• _Directions for this task_:
Copy every line from the data below in which the string "ogni" can be found.

• _Data for review_:
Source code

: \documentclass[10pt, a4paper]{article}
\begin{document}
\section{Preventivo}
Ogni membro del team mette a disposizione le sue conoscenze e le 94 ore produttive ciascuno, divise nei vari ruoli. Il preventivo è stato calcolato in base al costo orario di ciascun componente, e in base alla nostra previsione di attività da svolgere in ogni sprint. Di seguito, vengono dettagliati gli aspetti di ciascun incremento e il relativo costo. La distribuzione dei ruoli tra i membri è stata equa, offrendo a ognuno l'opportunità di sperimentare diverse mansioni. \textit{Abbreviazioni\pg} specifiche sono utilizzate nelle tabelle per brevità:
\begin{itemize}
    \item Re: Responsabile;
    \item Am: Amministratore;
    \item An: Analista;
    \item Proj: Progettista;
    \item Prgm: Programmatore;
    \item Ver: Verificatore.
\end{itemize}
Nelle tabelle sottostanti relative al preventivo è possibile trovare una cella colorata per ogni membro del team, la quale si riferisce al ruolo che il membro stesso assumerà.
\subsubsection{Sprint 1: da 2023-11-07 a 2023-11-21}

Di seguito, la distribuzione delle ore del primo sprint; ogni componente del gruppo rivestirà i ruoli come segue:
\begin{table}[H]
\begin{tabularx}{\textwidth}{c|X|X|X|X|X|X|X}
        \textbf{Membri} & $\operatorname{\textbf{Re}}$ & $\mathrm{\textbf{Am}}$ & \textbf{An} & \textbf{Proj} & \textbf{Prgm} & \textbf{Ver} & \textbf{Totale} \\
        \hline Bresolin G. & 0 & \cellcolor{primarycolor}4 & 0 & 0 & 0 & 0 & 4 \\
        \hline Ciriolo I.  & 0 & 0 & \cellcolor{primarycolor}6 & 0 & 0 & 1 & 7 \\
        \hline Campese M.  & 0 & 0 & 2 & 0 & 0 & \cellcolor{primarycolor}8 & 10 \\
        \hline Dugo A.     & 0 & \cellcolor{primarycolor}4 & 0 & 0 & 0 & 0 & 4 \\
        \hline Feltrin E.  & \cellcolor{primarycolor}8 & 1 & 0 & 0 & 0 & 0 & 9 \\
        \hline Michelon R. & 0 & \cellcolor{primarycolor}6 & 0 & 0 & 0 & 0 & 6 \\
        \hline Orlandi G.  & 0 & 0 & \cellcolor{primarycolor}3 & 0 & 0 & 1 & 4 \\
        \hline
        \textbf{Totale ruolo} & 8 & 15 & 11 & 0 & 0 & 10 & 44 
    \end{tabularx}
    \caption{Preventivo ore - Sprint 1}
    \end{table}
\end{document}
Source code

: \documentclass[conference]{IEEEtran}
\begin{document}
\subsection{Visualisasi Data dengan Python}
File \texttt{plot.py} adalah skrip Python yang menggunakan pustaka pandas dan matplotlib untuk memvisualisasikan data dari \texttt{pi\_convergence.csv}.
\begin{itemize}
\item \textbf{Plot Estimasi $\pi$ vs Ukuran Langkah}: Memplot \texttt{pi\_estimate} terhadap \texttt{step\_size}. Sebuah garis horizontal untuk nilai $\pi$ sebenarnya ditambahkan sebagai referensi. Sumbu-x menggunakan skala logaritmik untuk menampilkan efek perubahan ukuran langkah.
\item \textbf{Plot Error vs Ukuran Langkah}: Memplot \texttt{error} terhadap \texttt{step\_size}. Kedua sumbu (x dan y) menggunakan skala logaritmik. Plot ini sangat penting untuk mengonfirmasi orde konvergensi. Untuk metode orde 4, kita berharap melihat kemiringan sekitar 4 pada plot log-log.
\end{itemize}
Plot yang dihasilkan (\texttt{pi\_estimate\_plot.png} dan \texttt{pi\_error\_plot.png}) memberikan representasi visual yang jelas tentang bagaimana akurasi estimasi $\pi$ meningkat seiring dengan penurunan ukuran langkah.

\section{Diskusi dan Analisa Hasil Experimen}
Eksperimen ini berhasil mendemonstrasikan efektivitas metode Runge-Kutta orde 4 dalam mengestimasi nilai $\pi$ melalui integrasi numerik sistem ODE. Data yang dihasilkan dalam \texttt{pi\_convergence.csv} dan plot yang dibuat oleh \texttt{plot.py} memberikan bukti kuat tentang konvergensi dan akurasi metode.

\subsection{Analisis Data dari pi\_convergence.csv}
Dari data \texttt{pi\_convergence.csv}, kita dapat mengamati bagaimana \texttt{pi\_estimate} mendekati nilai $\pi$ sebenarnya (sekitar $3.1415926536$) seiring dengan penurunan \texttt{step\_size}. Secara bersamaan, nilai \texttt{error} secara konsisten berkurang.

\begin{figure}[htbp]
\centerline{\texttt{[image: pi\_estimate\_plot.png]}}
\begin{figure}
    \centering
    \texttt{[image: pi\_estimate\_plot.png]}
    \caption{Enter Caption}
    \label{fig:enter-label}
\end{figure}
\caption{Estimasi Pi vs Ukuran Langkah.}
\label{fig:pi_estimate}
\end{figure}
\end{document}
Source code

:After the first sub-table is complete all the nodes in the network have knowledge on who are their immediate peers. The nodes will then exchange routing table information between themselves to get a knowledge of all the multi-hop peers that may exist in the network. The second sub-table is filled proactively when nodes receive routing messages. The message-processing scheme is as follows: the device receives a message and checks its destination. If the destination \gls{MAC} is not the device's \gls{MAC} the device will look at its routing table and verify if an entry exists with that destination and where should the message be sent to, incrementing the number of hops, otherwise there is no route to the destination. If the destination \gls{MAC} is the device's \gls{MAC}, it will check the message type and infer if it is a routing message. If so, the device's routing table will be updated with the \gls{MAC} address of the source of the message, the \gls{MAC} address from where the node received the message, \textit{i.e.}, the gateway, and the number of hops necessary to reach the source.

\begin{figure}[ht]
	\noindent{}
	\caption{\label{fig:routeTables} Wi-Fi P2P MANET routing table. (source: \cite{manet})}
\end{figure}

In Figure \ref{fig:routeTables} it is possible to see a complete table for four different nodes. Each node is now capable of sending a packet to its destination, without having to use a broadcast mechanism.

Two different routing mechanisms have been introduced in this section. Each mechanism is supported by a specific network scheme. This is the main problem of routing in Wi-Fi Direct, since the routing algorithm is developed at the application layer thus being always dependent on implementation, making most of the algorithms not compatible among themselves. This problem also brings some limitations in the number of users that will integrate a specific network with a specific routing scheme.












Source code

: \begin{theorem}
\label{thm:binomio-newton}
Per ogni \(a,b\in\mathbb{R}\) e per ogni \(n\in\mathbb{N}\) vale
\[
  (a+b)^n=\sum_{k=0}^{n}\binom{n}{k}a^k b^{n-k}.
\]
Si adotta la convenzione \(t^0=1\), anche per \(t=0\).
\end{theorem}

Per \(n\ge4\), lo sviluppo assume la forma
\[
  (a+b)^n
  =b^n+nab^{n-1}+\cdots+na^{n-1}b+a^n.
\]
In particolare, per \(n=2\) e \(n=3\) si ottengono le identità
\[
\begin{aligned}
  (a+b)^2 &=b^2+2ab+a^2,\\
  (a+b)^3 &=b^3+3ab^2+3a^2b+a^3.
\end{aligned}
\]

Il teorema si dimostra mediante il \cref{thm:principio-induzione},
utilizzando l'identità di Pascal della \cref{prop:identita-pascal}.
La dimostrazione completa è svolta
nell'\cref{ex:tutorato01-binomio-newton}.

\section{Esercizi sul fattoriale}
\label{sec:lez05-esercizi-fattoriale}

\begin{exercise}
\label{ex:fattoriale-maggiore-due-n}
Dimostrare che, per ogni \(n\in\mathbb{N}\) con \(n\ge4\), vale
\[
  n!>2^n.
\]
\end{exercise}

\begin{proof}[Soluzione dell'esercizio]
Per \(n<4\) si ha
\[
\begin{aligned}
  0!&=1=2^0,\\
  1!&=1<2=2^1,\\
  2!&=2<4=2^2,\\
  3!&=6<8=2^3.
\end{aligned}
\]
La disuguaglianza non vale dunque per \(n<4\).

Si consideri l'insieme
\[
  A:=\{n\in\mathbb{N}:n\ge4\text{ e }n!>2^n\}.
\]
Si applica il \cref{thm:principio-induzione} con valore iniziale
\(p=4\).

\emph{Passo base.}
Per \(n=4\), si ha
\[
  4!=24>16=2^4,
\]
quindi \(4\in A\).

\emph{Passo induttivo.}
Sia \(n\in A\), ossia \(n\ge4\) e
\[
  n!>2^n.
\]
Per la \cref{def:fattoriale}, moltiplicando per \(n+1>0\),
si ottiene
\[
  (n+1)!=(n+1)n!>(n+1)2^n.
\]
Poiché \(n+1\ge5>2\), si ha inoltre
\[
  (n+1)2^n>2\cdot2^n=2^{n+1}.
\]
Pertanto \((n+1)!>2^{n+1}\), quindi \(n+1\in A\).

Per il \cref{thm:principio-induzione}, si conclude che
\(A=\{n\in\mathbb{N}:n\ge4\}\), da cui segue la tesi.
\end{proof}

• _Result of the task_:
Ogni membro del team mette a disposizione le sue conoscenze e le 94 ore produttive ciascuno, divise nei vari ruoli. Il preventivo è stato calcolato in base al costo orario di ciascun componente, e in base alla nostra previsione di attività da svolgere in ogni sprint. Di seguito, vengono dettagliati gli aspetti di ciascun incremento e il relativo costo. La distribuzione dei ruoli tra i membri è stata equa, offrendo a ognuno l'opportunità di sperimentare diverse mansioni. \textit{Abbreviazioni\pg} specifiche sono utilizzate nelle tabelle per brevità:
Nelle tabelle sottostanti relative al preventivo è possibile trovare una cella colorata per ogni membro del team, la quale si riferisce al ruolo che il membro stesso assumerà.
Di seguito, la distribuzione delle ore del primo sprint; ogni componente del gruppo rivestirà i ruoli come segue:
Per ogni \(a,b\in\mathbb{R}\) e per ogni \(n\in\mathbb{N}\) vale
Dimostrare che, per ogni \(n\in\mathbb{N}\) con \(n\ge4\), vale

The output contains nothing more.